The listing below holds a line with "Asiidoovooraaks avenae subsp." and a line with "#### Problem Statement". Reproduce those two lines exactly, plus everything between them.

---*---

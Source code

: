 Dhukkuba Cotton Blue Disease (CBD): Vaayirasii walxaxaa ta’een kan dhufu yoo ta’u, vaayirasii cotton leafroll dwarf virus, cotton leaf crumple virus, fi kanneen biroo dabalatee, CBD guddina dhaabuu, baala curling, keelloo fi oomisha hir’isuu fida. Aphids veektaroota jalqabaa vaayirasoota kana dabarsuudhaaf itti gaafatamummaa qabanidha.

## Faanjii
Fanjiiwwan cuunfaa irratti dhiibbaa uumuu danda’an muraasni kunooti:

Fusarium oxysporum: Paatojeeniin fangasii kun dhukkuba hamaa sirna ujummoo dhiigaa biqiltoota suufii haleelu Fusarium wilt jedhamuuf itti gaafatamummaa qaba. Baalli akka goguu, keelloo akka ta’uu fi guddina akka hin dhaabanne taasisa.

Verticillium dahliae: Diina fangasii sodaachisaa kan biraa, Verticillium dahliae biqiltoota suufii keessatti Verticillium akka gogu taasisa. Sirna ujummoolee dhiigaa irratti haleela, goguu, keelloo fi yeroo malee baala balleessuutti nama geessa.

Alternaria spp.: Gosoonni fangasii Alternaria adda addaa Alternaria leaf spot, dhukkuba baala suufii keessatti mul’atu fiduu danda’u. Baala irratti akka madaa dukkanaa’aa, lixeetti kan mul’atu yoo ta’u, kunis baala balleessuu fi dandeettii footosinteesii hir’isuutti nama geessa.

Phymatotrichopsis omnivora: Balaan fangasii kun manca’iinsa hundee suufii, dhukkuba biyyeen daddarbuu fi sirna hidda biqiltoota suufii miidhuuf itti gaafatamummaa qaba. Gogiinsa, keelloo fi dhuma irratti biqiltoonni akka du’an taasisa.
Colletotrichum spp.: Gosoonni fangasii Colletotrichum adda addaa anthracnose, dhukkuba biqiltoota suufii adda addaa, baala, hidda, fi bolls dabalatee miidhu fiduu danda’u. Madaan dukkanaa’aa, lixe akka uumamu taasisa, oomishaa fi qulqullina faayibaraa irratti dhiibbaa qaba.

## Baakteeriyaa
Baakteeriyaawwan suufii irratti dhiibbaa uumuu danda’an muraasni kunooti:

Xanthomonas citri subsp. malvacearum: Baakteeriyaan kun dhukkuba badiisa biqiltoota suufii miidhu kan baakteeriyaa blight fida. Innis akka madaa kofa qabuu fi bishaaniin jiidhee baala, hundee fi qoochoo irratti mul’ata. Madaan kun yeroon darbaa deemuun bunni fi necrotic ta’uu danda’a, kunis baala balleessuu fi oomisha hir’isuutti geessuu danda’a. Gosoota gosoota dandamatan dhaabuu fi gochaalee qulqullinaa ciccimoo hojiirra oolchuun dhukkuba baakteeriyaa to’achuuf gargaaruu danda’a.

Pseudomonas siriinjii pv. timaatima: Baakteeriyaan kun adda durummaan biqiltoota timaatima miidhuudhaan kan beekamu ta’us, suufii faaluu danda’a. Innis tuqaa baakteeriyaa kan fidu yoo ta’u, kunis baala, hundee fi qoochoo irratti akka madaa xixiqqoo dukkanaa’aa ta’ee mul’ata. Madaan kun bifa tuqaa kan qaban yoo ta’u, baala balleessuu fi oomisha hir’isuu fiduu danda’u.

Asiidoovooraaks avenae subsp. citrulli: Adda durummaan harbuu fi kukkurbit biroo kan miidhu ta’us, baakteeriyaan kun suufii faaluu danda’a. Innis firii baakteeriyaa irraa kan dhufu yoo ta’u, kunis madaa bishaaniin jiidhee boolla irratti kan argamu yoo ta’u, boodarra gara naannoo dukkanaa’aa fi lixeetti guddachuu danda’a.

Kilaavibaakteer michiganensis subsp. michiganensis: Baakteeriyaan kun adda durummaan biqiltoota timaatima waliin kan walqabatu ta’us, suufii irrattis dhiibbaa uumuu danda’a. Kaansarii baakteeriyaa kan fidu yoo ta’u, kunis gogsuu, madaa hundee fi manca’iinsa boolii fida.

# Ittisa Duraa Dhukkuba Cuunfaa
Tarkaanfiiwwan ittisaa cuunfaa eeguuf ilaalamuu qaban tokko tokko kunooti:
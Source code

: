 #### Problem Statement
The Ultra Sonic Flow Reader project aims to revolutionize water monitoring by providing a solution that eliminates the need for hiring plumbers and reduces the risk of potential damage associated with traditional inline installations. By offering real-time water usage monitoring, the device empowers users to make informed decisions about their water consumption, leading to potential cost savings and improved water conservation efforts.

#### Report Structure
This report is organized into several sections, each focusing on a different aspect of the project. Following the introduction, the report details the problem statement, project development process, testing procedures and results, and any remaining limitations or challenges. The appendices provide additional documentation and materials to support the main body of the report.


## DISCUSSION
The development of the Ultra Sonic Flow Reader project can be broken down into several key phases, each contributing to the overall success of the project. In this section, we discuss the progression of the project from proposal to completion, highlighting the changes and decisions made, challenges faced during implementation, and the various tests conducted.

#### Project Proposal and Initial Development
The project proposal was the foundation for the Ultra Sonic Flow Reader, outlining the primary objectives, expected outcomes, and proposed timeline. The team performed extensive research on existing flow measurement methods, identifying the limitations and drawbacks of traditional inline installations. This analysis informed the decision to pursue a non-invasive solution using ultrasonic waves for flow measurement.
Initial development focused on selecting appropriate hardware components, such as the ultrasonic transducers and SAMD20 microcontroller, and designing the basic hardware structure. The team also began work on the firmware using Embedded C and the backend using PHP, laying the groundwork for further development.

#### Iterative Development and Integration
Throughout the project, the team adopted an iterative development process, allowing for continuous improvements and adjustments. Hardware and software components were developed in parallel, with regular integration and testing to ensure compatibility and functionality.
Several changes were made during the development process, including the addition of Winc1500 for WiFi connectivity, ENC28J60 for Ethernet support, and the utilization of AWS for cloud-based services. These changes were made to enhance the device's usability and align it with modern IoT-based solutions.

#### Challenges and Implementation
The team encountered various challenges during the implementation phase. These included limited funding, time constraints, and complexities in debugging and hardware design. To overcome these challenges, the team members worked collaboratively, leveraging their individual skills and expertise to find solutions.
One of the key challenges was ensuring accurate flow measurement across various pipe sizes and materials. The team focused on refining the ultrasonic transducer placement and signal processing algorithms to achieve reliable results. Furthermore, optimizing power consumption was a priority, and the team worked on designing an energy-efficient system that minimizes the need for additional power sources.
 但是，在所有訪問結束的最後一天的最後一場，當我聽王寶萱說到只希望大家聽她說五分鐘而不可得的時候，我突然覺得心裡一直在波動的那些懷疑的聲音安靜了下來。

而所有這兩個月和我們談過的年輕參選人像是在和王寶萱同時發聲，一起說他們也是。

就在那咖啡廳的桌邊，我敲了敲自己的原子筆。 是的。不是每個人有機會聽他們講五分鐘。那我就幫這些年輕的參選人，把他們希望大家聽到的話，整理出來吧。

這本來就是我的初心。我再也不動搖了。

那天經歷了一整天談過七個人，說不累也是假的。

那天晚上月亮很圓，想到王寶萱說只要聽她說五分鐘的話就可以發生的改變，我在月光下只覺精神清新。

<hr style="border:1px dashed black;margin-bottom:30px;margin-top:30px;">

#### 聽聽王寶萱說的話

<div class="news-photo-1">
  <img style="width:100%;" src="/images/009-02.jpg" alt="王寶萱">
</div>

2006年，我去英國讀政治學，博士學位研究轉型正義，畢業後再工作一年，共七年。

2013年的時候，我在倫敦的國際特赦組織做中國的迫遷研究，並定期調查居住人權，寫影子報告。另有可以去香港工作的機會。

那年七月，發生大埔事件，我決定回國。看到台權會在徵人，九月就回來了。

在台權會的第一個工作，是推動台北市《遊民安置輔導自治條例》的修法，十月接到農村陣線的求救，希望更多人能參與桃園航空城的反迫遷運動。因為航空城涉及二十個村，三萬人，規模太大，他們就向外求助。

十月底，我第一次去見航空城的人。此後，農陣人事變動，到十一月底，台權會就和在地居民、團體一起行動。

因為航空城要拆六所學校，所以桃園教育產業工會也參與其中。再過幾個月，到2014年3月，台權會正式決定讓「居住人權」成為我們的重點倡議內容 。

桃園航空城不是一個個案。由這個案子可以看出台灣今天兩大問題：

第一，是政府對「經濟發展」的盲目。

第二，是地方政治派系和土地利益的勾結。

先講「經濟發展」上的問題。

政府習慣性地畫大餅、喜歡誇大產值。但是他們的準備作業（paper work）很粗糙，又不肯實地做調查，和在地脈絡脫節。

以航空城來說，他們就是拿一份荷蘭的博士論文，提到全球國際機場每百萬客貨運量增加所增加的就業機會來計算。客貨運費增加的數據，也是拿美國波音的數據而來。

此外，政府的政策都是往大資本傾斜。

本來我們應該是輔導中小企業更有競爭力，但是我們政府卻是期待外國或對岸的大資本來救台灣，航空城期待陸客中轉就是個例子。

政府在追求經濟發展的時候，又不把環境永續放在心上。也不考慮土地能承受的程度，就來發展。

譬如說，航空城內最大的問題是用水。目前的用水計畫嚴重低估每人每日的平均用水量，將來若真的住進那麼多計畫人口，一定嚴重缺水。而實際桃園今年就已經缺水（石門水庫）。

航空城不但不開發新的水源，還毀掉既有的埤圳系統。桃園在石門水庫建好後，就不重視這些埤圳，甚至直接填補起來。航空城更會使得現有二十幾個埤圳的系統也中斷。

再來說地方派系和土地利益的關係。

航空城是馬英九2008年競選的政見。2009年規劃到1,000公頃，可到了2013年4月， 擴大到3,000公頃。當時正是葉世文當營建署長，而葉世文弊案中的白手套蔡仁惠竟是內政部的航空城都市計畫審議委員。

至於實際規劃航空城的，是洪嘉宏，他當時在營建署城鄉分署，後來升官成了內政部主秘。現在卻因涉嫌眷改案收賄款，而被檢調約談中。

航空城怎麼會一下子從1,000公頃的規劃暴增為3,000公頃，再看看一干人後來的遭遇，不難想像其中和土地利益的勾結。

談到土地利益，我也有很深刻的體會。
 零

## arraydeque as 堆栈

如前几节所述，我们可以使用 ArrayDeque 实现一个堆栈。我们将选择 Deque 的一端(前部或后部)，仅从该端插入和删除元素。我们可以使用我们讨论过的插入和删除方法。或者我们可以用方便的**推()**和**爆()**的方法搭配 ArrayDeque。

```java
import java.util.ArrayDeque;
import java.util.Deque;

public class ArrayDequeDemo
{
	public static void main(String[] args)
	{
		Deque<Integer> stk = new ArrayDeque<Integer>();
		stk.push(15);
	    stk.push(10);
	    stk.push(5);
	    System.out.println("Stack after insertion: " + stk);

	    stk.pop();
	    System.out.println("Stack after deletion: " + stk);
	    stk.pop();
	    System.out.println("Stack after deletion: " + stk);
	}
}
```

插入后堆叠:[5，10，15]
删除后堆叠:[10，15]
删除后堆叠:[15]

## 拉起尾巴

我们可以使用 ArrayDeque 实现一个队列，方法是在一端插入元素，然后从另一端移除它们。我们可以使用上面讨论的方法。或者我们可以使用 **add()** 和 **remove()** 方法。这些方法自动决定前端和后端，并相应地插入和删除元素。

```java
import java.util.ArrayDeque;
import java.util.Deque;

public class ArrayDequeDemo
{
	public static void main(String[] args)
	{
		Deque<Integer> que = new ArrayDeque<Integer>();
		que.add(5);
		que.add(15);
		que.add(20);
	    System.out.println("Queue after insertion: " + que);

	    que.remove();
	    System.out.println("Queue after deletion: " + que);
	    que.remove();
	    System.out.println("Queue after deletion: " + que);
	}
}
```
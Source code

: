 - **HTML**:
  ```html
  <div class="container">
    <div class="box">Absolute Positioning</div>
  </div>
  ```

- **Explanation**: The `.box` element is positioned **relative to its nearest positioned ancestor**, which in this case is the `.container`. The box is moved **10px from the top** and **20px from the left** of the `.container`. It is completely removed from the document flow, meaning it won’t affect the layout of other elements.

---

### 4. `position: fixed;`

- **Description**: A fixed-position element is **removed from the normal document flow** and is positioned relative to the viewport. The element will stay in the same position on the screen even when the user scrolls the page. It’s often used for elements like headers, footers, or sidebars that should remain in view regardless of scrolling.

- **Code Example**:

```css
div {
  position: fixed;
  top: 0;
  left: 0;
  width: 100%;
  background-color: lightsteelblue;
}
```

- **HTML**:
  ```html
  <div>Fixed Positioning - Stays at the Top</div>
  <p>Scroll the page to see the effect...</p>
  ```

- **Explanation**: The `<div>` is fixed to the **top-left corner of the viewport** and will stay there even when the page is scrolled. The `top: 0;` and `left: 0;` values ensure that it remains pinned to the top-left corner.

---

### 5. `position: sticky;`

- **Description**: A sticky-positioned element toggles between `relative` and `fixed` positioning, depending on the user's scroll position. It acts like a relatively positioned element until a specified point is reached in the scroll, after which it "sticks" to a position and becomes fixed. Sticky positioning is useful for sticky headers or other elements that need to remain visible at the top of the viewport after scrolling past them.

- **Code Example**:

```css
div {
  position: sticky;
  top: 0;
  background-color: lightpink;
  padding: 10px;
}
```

---*---

• RESULT OF THIS EXERCISE:
Asiidoovooraaks avenae subsp. citrulli: Adda durummaan harbuu fi kukkurbit biroo kan miidhu ta’us, baakteeriyaan kun suufii faaluu danda’a. Innis firii baakteeriyaa irraa kan dhufu yoo ta’u, kunis madaa bishaaniin jiidhee boolla irratti kan argamu yoo ta’u, boodarra gara naannoo dukkanaa’aa fi lixeetti guddachuu danda’a.

Kilaavibaakteer michiganensis subsp. michiganensis: Baakteeriyaan kun adda durummaan biqiltoota timaatima waliin kan walqabatu ta’us, suufii irrattis dhiibbaa uumuu danda’a. Kaansarii baakteeriyaa kan fidu yoo ta’u, kunis gogsuu, madaa hundee fi manca’iinsa boolii fida.

# Ittisa Duraa Dhukkuba Cuunfaa
Tarkaanfiiwwan ittisaa cuunfaa eeguuf ilaalamuu qaban tokko tokko kunooti:
Source code

: #### Problem Statement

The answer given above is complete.